Despite heavier scrutiny, agencies that develop a business case and support it will get funding, Krouse said. The Housing and Urban Development Department, for instance, gained by 15.5 percent in its budget request.
"The interesting thing about the HUD case is that every one of its business cases were approved, and in the words of OMB, there were virtually no cost overruns and virtually no project management overruns," he said. "It drives home the reality that results will steer the future for the agency-by-agency budget request."

Additionally, Krouse said, "in OMB's review of the business cases, IT security will be given more weight."

The Homeland Security Department will have the biggest budget increase, a whopping 21 percent, Krouse said.

"Any time you're talking about a federal budget, and you're seeing double-digit growth [in a department], it is noteworthy," he said.
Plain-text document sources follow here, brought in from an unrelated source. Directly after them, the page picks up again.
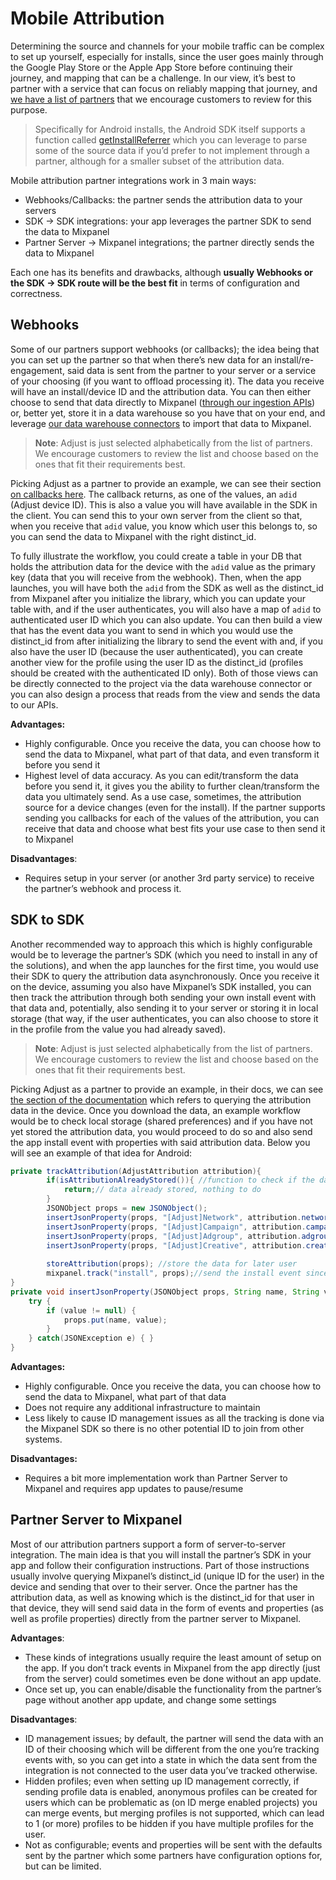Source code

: # Mobile Attribution

Determining the source and channels for your mobile traffic can be complex to set up yourself, especially for installs, since the user goes mainly through the Google Play Store or the Apple App Store before continuing their journey, and mapping that can be a challenge. In our view, it’s best to partner with a service that can focus on reliably mapping that journey, and [we have a list of partners](https://mixpanel.com/partners/integrations?categories=attribution-deep-linking) that we encourage customers to review for this purpose.

> Specifically for Android installs, the Android SDK itself supports a function called [getInstallReferrer](https://developer.android.com/reference/com/android/installreferrer/api/ReferrerDetails#getInstallReferrer()) which you can leverage to parse some of the source data if you’d prefer to not implement through a partner, although for a smaller subset of the attribution data.

Mobile attribution partner integrations work in 3 main ways: 
- Webhooks/Callbacks: the partner sends the attribution data to your servers
- SDK → SDK integrations: your app leverages the partner SDK to send the data to Mixpanel
- Partner Server → Mixpanel integrations; the partner directly sends the data to Mixpanel

Each one has its benefits and drawbacks, although **usually Webhooks or the SDK → SDK route will be the best fit** in terms of configuration and correctness.

## Webhooks

Some of our partners support webhooks (or callbacks); the idea being that you can set up the partner so that when there’s new data for an install/re-engagement, said data is sent from the partner to your server or a service of your choosing (if you want to offload processing it). The data you receive will have an install/device ID and the attribution data. You can then either choose to send that data directly to Mixpanel ([through our ingestion APIs](https://developer.mixpanel.com/reference/events)) or, better yet, store it in a data warehouse so you have that on your end, and leverage [our data warehouse connectors](https://docs.mixpanel.com/docs/tracking-methods/data-warehouse/overview) to import that data to Mixpanel.

> **Note**: Adjust is just selected alphabetically from the list of partners. We encourage customers to review the list and choose based on the ones that fit their requirements best.

Picking Adjust as a partner to provide an example, we can see their section [on callbacks here](https://help.adjust.com/en/article/server-callbacks#single-activity-callbacks). The callback returns, as one of the values, an `adid` (Adjust device ID). This is also a value you will have available in the SDK in the client. You can send this to your own server from the client so that, when you receive that `adid` value, you know which user this belongs to, so you can send the data to Mixpanel with the right distinct_id.

To fully illustrate the workflow, you could create a table in your DB that holds the attribution data for the device with the `adid` value as the primary key (data that you will receive from the webhook). Then, when the app launches, you will have both the `adid` from the SDK as well as the distinct_id from Mixpanel after you initialize the library, which you can update your table with, and if the user authenticates, you will also have a map of `adid` to authenticated user ID which you can also update. You can then build a view that has the event data you want to send in which you would use the distinct_id from after initializing the library to send the event with and, if you also have the user ID (because the user authenticated), you can create another view for the profile using the user ID as the distinct_id (profiles should be created with the authenticated ID only). Both of those views can be directly connected to the project via the data warehouse connector or you can also design a process that reads from the view and sends the data to our APIs.

**Advantages:**
- Highly configurable. Once you receive the data, you can choose how to send the data to Mixpanel, what part of that data, and even transform it before you send it
- Highest level of data accuracy. As you can edit/transform the data before you send it, it gives you the ability to further clean/transform the data you ultimately send. As a use case, sometimes, the attribution source for a device changes (even for the install). If the partner supports sending you callbacks for each of the values of the attribution, you can receive that data and choose what best fits your use case to then send it to Mixpanel

**Disadvantages**:

- Requires setup in your server (or another 3rd party service) to receive the partner’s webhook and process it.

## SDK to SDK

Another recommended way to approach this which is highly configurable would be to leverage the partner’s SDK (which you need to install in any of the solutions), and when the app launches for the first time, you would use their SDK to query the attribution data asynchronously. Once you receive it on the device, assuming you also have Mixpanel’s SDK installed, you can then track the attribution through both sending your own install event with that data and, potentially, also sending it to your server or storing it in local storage (that way, if the user authenticates, you can also choose to store it in the profile from the value you had already saved).

> **Note**: Adjust is just selected alphabetically from the list of partners. We encourage customers to review the list and choose based on the ones that fit their requirements best.

Picking Adjust as a partner to provide an example, in their docs, we can see [the section of the documentation](https://help.adjust.com/en/article/mixpanel-sdk-integration) which refers to querying the attribution data in the device. Once you download the data, an example workflow would be to check local storage (shared preferences) and if you have not yet stored the attribution data, you would proceed to do so and also send the app install event with properties with said attribution data. Below you will see an example of that idea for Android:

```java
private trackAttribution(AdjustAttribution attribution){
		if(isAttributionAlreadyStored()){ //function to check if the data is already on the device
		    return;// data already stored, nothing to do
		}
		JSONObject props = new JSONObject();
		insertJsonProperty(props, "[Adjust]Network", attribution.network);
		insertJsonProperty(props, "[Adjust]Campaign", attribution.campaign);
		insertJsonProperty(props, "[Adjust]Adgroup", attribution.adgroup);
		insertJsonProperty(props, "[Adjust]Creative", attribution.creative);
		
		storeAttribution(props); //store the data for later user
		mixpanel.track("install", props);//send the install event since this is the first time it has been received
}
private void insertJsonProperty(JSONObject props, String name, String value) {
    try {
        if (value != null) {
            props.put(name, value);
        }
    } catch(JSONException e) { }
}
```

**Advantages:**

- Highly configurable. Once you receive the data, you can choose how to send the data to Mixpanel, what part of that data
- Does not require any additional infrastructure to maintain
- Less likely to cause ID management issues as all the tracking is done via the Mixpanel SDK so there is no other potential ID to join from other systems.

**Disadvantages:**

- Requires a bit more implementation work than Partner Server to Mixpanel and requires app updates to pause/resume

## Partner Server to Mixpanel

Most of our attribution partners support a form of server-to-server integration. The main idea is that you will install the partner’s SDK in your app and follow their configuration instructions. Part of those instructions usually involve querying Mixpanel’s distinct_id (unique ID for the user) in the device and sending that over to their server. Once the partner has the attribution data, as well as knowing which is the distinct_id for that user in that device, they will send said data in the form of events and properties (as well as profile properties) directly from the partner server to Mixpanel.

**Advantages**:

- These kinds of integrations usually require the least amount of setup on the app. If you don’t track events in Mixpanel from the app directly (just from the server) could sometimes even be done without an app update.
- Once set up, you can enable/disable the functionality from the partner’s page without another app update, and change some settings

**Disadvantages**:

- ID management issues; by default, the partner will send the data with an ID of their choosing which will be different from the one you’re tracking events with, so you can get into a state in which the data sent from the integration is not connected to the user data you’ve tracked otherwise.
- Hidden profiles; even when setting up ID management correctly, if sending profile data is enabled, anonymous profiles can be created for users which can be problematic as (on ID merge enabled projects) you can merge events, but merging profiles is not supported, which can lead to 1 (or more) profiles to be hidden if you have multiple profiles for the user.
- Not as configurable; events and properties will be sent with the defaults sent by the partner which some partners have configuration options for, but can be limited.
IT spending activity for homeland security at federal, state and local levels will pick up this fiscal year, because sufficient funding means projects will have to get under way, Input said.

Follow the leader

The big jump in DHS' IT budget is the main reason the overall federal civilian IT budget will leap to $26.6 billion in 2007 from $25.3 billion, Krouse said. With a 5.1 percent compound annual growth rate over the next five years, the civilian IT budget will reach $32.4 billion in 2011.

DHS has made progress with big IT projects such as the U.S. Visitor and Immigrant Status Indicator System and creating an architecture for nuclear detection.

But government appropriators must ensure that smaller IT projects that are not as visible and political, including Eagle, Homeland Secure Data Network, Homeland Security Information Network and Integrated Wireless Network, don't get lost among the competing priorities, said Michelle Mrdeza, majority clerk for the House Appropriations Committee's subcommittee on homeland security, and a speaker at the conference.

"When you put these projects and activities together, they are the backbone of DHS, and ultimately, they're going to make or break DHS," she said.

The department's IT projects will consume about $6 billion in resources for fiscal 2006; an additional $4.1 billion has been proposed for fiscal 2007, she said.

"For good or bad, these programs do not get much attention from appropriators or from Congress," Mrdeza said. "What gets our attention are those efforts associated with major policy issues," such as Registered Traveler, U.S. Visit and the Secure Border Initiative, she said. "In some ways, it's unfortunate. I sincerely do believe that IT is the backbone of DHS."

As advocated by President Bush in his January State of the Union speech, health IT is another area of opportunity. Agencies will look for ways to share medical information, increase operating efficiencies and reduce fraud and abuse.

"We're not quite sure what health IT is at this point, but it is definitely surrounding the dissemination of information and the need to drive efficiencies in programs ? not just Medicare, but Medicaid and the integration with the states," Input's Krouse said.

With only a few initiatives on the table, industry can expect to see task orders added to contracts in this area, he said.

Defense transformation will continue to offer opportunities and to get the necessary dollars it needs for IT spending, Krouse said.

The defense portion of the IT budget is down slightly to $23.4 billion in 2007 from $24.1 billion in fiscal 2006, according to Input. During the next five years, it will grow to $29.8 billion with a compound annual growth rate of 4.3 percent.

The Army's IT budget is expected to be $7.5 billion in fiscal 2007, about 6 percent of its overall budget of $111.1 billion, said Gary Winkler, director of the Army's governance acquisition and chief knowledge officer, speaking at the conference. This is an increase of more than 22 percent over the IT budget for fiscal 2006, he said.